Provided information —
= Beginning of Section =
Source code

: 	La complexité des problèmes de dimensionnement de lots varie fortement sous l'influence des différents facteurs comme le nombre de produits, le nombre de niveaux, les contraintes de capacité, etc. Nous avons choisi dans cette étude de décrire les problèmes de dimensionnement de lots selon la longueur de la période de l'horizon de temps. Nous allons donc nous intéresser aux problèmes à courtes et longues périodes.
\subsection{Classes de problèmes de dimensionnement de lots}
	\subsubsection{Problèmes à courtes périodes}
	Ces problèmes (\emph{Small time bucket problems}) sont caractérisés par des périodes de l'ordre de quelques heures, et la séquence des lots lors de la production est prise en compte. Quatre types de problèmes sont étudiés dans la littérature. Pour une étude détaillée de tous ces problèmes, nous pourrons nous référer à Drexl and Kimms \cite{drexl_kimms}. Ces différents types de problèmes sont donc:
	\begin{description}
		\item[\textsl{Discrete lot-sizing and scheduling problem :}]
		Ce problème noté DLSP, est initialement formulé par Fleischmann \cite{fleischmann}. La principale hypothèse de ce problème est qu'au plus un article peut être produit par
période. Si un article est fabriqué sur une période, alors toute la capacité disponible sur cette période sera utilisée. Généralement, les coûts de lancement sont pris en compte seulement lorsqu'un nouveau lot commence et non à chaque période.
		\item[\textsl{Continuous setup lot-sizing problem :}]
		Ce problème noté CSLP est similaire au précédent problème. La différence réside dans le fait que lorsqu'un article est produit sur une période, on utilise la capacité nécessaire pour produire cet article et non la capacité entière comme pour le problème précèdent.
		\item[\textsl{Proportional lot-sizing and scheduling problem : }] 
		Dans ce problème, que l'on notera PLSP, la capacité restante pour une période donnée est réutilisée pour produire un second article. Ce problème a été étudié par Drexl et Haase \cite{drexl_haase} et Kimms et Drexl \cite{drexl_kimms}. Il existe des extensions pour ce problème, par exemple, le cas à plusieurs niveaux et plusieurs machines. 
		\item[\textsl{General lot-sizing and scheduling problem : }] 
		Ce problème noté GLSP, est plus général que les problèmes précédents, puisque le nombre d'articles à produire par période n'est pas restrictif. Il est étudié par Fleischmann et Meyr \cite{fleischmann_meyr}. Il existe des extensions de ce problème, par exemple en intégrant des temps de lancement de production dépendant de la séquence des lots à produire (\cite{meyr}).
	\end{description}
= End of Section =
What this task involves — Return only the number of lines in the preceding records that contain the string "item".

Result of this task — 4